We induced FOMO with a scenario summarizing the results of a hypothetical survey conducted with college students about how they preferred to spend their summer vacations. We first ran a pretest to identify students’ highly favored summer vacation destinations, which we used as stimuli in the main study. Fifty undergraduates from the same university, with similar demographics to the target group (Mage = 21.6, SD = 1.19, 55% women) were randomly approached on campus and asked to indicate summer vacation spots that they liked the most and viewed as self-relevant. A total of 19 destinations were mentioned, including 11 cities within 8 different countries. From the responses, the most-mentioned 4 countries and 4 cities were selected to be used within the main study’s manipulation scenario (see S1 Appendix for stimuli used in study 1A).
A total of 83 summer school students (Mage = 21.4, SD = 1.68, 58% female) who were enrolled in a marketing course participated in the study in exchange for course credit, and were randomly assigned to either the control or FOMO condition. Students in the FOMO condition read about how other students were spending their summer vacation. The scenario presented students’ preferred cities and countries to visit that summer, as revealed by the pretest, along with vacation photos. The students in the control condition read general information about the university (e.g., history and a brief program overview), which was presented alongside campus photos. We tried to keep the scenarios’ length and visual qualities parallel in both conditions. As a manipulation check, participants were explicitly asked to indicate the extent to which they experienced FOMO, as in Milyavskaya et al.  (“In this moment, to what extent do you feel like you are missing out on alternative activities and experiences taking place in your environment?”; 1 = not at all, 7 = very much). Participants also indicated their intentions to attend summer school again the following year: “How much are you willing to stay for summer school next year?”; 1 = not at all, 7 = very much.” Given that 30% of the student body at this university attends summer school every summer and many of them are repeat attendees, the intention to attend summer school again was a realistic measure.”
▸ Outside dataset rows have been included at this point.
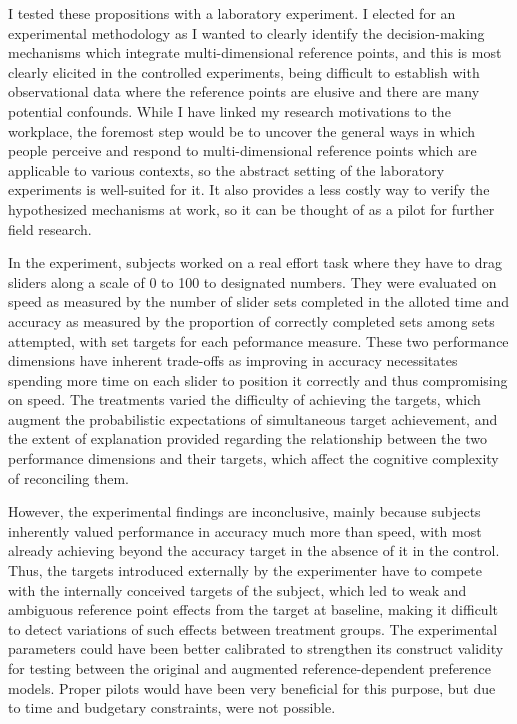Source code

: \documentclass[
  12,
  letterpaper,
  DIV=11,
  numbers=noendperiod]{scrartcl}
\begin{document}
I tested these propositions with a laboratory experiment. I elected for
an experimental methodology as I wanted to clearly identify the
decision-making mechanisms which integrate multi-dimensional reference
points, and this is most clearly elicited in the controlled experiments,
being difficult to establish with observational data where the reference
points are elusive and there are many potential confounds. While I have
linked my research motivations to the workplace, the foremost step would
be to uncover the general ways in which people perceive and respond to
multi-dimensional reference points which are applicable to various
contexts, so the abstract setting of the laboratory experiments is
well-suited for it. It also provides a less costly way to verify the
hypothesized mechanisms at work, so it can be thought of as a pilot for
further field research.

In the experiment, subjects worked on a real effort task where they have
to drag sliders along a scale of 0 to 100 to designated numbers. They
were evaluated on speed as measured by the number of slider sets
completed in the alloted time and accuracy as measured by the proportion
of correctly completed sets among sets attempted, with set targets for
each peformance measure. These two performance dimensions have inherent
trade-offs as improving in accuracy necessitates spending more time on
each slider to position it correctly and thus compromising on speed. The
treatments varied the difficulty of achieving the targets, which augment
the probabilistic expectations of simultaneous target achievement, and
the extent of explanation provided regarding the relationship between
the two performance dimensions and their targets, which affect the
cognitive complexity of reconciling them.

However, the experimental findings are inconclusive, mainly because
subjects inherently valued performance in accuracy much more than speed,
with most already achieving beyond the accuracy target in the absence of
it in the control. Thus, the targets introduced externally by the
experimenter have to compete with the internally conceived targets of
the subject, which led to weak and ambiguous reference point effects
from the target at baseline, making it difficult to detect variations of
such effects between treatment groups. The experimental parameters could
have been better calibrated to strengthen its construct validity for
testing between the original and augmented reference-dependent
preference models. Proper pilots would have been very beneficial for
this purpose, but due to time and budgetary constraints, were not
possible.
\end{document}
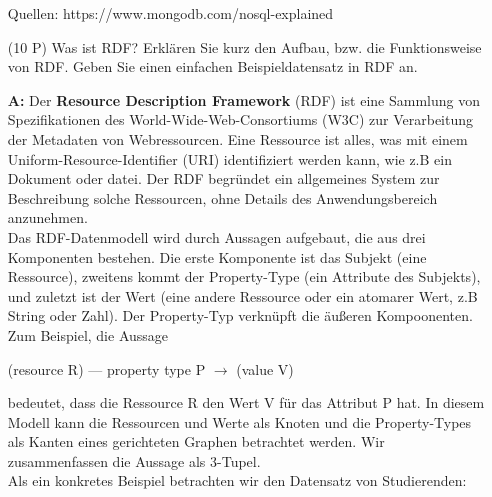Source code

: \documentclass[12pt]{report}
\newcommand{\answer}{\textbf{A:}}
\begin{document}
\begin{enumerate}
Quellen: https://www.mongodb.com/nosql-explained



\item[(10 P)] Was ist RDF? Erklären Sie kurz den Aufbau, bzw. die Funktionsweise von RDF. Geben Sie einen einfachen Beispieldatensatz in RDF an.
\item[\answer]
  Der \textbf{Resource Description Framework} (RDF) ist eine Sammlung von Spezifikationen des World-Wide-Web-Consortiums (W3C) zur Verarbeitung der Metadaten von Webressourcen. Eine Ressource ist alles, was mit einem Uniform-Resource-Identifier (URI) identifiziert werden kann, wie z.B ein Dokument oder datei. Der RDF begründet ein allgemeines System zur Beschreibung solche Ressourcen, ohne Details des Anwendungsbereich anzunehmen.\\

  Das RDF-Datenmodell wird durch Aussagen aufgebaut, die aus drei Komponenten bestehen. Die erste Komponente ist das Subjekt (eine Ressource), zweitens kommt der Property-Type (ein Attribute des Subjekts), und zuletzt ist der Wert (eine andere Ressource oder ein atomarer Wert, z.B String oder Zahl). Der Property-Typ verknüpft die äußeren Kompoonenten. Zum Beispiel, die Aussage

  \begin{center}
    (resource R) --- property type P $\rightarrow$ (value V)
  \end{center}

  bedeutet, dass die Ressource R den Wert V für das Attribut P hat. In diesem Modell kann die Ressourcen und Werte als Knoten und die Property-Types als Kanten eines gerichteten Graphen betrachtet werden. Wir zusammenfassen die Aussage als 3-Tupel.\\

  Als ein konkretes Beispiel betrachten wir den Datensatz von Studierenden:


\end{enumerate}
\end{document}
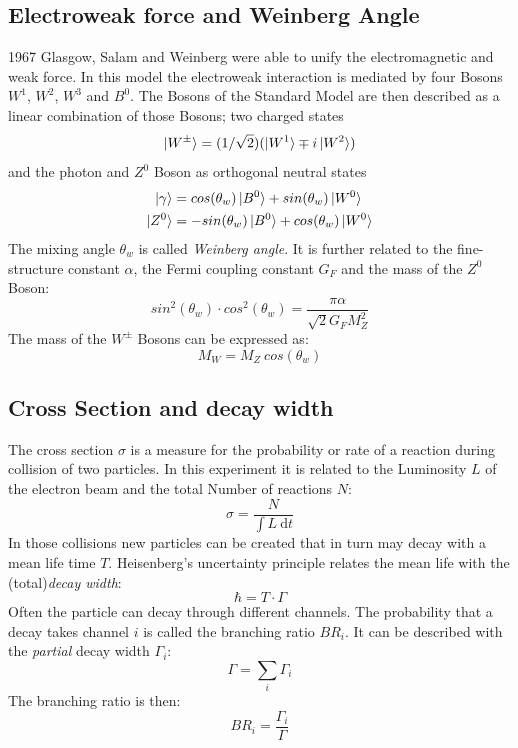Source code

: \subsection{Electroweak force and Weinberg Angle}
1967 Glasgow, Salam and Weinberg were able to unify the electromagnetic and weak force. In this model the electroweak interaction is mediated by four Bosons $W^1$, $W^2$, $W^3$ and $B^0$. The Bosons of the Standard Model are then described as a linear combination of those Bosons; two charged states
\begin{equation}
\ket{W^{\pm}}=(1/\sqrt{2}) (\ket{W^1}\mp i\ket{W^2})
\end{equation}
and the photon and $Z^0$ Boson as orthogonal neutral states\cite{Grif}
\begin{equation}
\begin{aligned}
\ket{\gamma} &=  cos(\theta_w)\ket{B^0} + sin(\theta_w) \ket{W^0}\\
\ket{Z^0} &= -sin(\theta_w) \ket{B^0} + cos(\theta_w) \ket{W^0}
\end{aligned}
\end{equation}
The mixing angle $\theta_w$ is called \emph{Weinberg angle}. It is further related to the fine-structure constant  $\alpha$, the Fermi coupling constant $G_F$ and the mass of the $Z^0$ Boson\cite{muenchen}:
\begin{equation}
sin^2(\theta_w)\cdot cos^2(\theta_w) = \frac{\pi\alpha}{\sqrt{2}G_FM_Z^2}
\end{equation}
The mass of the $W^{\pm}$ Bosons can be expressed as:
\begin{equation}
M_W = M_Z~cos(\theta_w)
\end{equation}

\subsection{Cross Section and decay width}
The cross section $\sigma$ is a measure for the probability or rate of a reaction during collision of two particles. In this experiment it is related to the Luminosity $L$ of the electron beam and the total Number of reactions $N$:
\begin{equation}
\sigma = \frac{N}{\int L~\text{d}t}
\end{equation}
In those collisions new particles can be created that in turn may decay with a mean life time $T$.
Heisenberg's uncertainty principle relates the mean life with the (total)\emph{decay width}:
\begin{equation}
\hbar=T\cdot\Gamma
\end{equation}
Often the particle can decay through different channels. The probability that a decay takes channel $i$ is called the branching ratio $BR_i$. It can be described with the \emph{partial} decay width $\Gamma_i$:
\begin{equation}
\Gamma = \sum_i \Gamma_i
\end{equation}
The branching ratio is then:
\begin{equation}
BR_i=\frac{\Gamma_i}{\Gamma}
\label{eq:principles:branching ratio}
\end{equation}

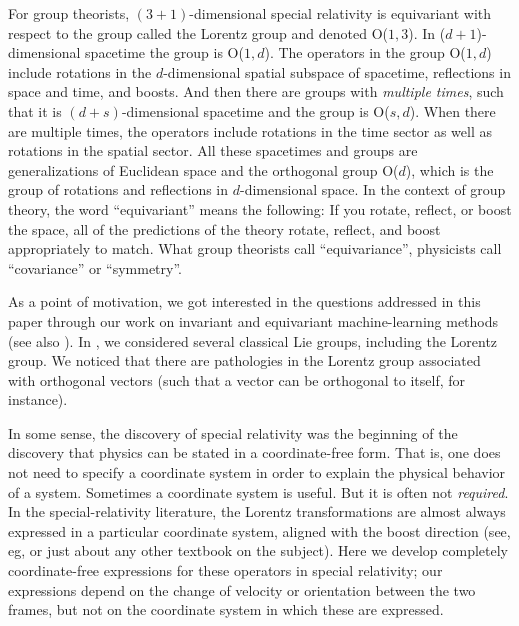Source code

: \documentclass{article}
\newcommand{\plus}{\!+\!} %
\begin{document}
For group theorists, $(3\plus1)$-dimensional special relativity is equivariant with respect to the group called the Lorentz group and denoted O($1,3$).
In ($d\plus1$)-dimensional spacetime the group is O($1,d$).
The operators in the group O($1,d$) include rotations in the $d$-dimensional spatial subspace of spacetime, reflections in space and time, and boosts. %
And then there are groups with \emph{multiple times}, such that it is $(d\plus s)$-dimensional spacetime and the group is O($s,d$).
When there are multiple times, the operators include rotations in the time sector as well as rotations in the spatial sector.
All these spacetimes and groups are generalizations of Euclidean space and the orthogonal group O($d$), which is the group of rotations and reflections in $d$-dimensional space.
In the context of group theory, the word ``equivariant'' means the following:
If you rotate, reflect, or boost the space, all of the predictions of the theory rotate, reflect, and boost appropriately to match.
What group theorists call ``equivariance'', physicists call ``covariance'' or ``symmetry''.

As a point of motivation, we got interested in the questions addressed in this paper through our work on invariant and equivariant machine-learning methods \cite{scalars} (see also \cite{gripaios2021lorentz, brehmer2024lorentz}).
In \cite{scalars}, we considered several classical Lie groups, including the Lorentz group.
We noticed that there are pathologies in the Lorentz group associated with orthogonal vectors (such that a vector can be orthogonal to itself, for instance).

In some sense, the discovery of special relativity was the beginning of the discovery that physics can be stated in a coordinate-free form.
That is, one does not need to specify a coordinate system in order to explain the physical behavior of a system.
Sometimes a coordinate system is useful.
But it is often not \emph{required}.
In the special-relativity literature, the Lorentz transformations are almost always expressed in a particular coordinate system, aligned with the boost direction (see, eg, \cite{french, zakamska} or just about any other textbook on the subject).
Here we develop completely coordinate-free expressions for these operators in special relativity; our expressions depend on the change of velocity or orientation between the two frames, but not on the coordinate system in which these are expressed.
\end{document}
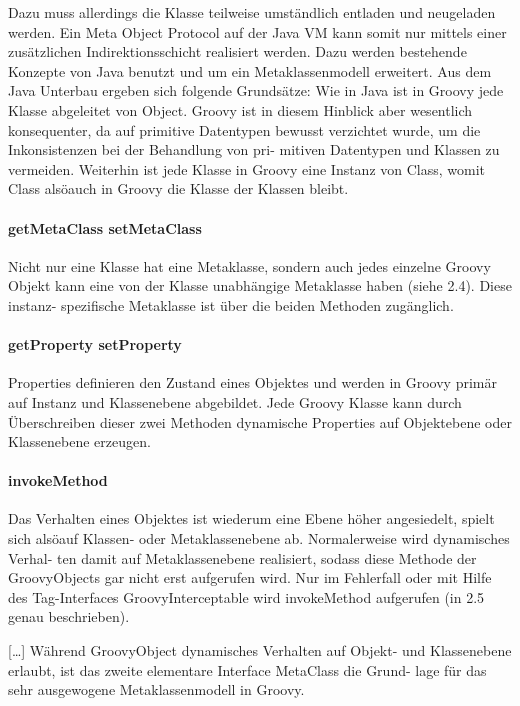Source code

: \documentclass[11pt,english,ngerman, headsepline]{scrreprt}
\begin{document}
Dazu muss allerdings die Klasse teilweise umständlich entladen und neugeladen
werden. 
Ein Meta Object Protocol auf der Java VM kann
somit nur mittels einer zusätzlichen Indirektionsschicht realisiert werden.
Dazu werden bestehende Konzepte von Java benutzt und um ein Metaklassenmodell
erweitert. Aus dem Java Unterbau ergeben sich folgende Grundsätze:
Wie in Java ist in Groovy jede Klasse abgeleitet von Object. Groovy ist in
diesem Hinblick aber wesentlich konsequenter, da auf primitive Datentypen
bewusst verzichtet wurde, um die Inkonsistenzen bei der Behandlung von pri-
mitiven Datentypen und Klassen zu vermeiden. Weiterhin ist jede Klasse in Groovy
eine Instanz von Class, womit Class alsöauch in Groovy die Klasse der Klassen
bleibt.  \cite{mpInGroovy}

\paragraph{ getMetaClass setMetaClass} Nicht nur eine Klasse hat eine
Metaklasse, sondern auch jedes einzelne Groovy Objekt kann eine von der Klasse
unabhängige Metaklasse haben (siehe 2.4). Diese instanz- spezifische Metaklasse
ist über die beiden Methoden zugänglich.\\

\paragraph{ getProperty setProperty} Properties definieren den Zustand eines
Objektes und werden in Groovy primär auf Instanz und Klassenebene abgebildet. Jede Groovy
Klasse kann durch Überschreiben dieser zwei Methoden dynamische Properties auf
Objektebene oder Klassenebene erzeugen. \\

\paragraph{ invokeMethod } Das Verhalten eines Objektes ist wiederum eine Ebene
höher angesiedelt, spielt sich alsöauf Klassen- oder Metaklassenebene ab.
Normalerweise wird dynamisches Verhal- ten damit auf Metaklassenebene
realisiert, sodass diese Methode der GroovyObjects gar nicht erst aufgerufen
wird. Nur im Fehlerfall oder mit Hilfe des Tag-Interfaces GroovyInterceptable
wird invokeMethod aufgerufen (in 2.5 genau beschrieben).

[\ldots] Während GroovyObject dynamisches Verhalten auf Objekt- und
Klassenebene erlaubt, ist das zweite elementare Interface MetaClass die Grund-
lage für das sehr ausgewogene Metaklassenmodell in Groovy.
\end{document}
It is possible that individuals’ variety-seeking tendencies, which correspond to the degree to which they express a desire to try new and different things, can influence repeat behaviors . To make sure that variety-seeking as a trait variable did not influence students’ intentions to reattend summer school, we measured variety-seeking tendencies with three items (“When I go to a restaurant I feel it is safer to order dishes I am familiar with”; “If I like a brand, I rarely switch from it just to try something different”; “I enjoy taking chances in buying unfamiliar brands just to get some variety in my purchases”; 1 = strongly disagree, 7 = strongly agree; α = .67; ) and controlled for this variable in our analyses.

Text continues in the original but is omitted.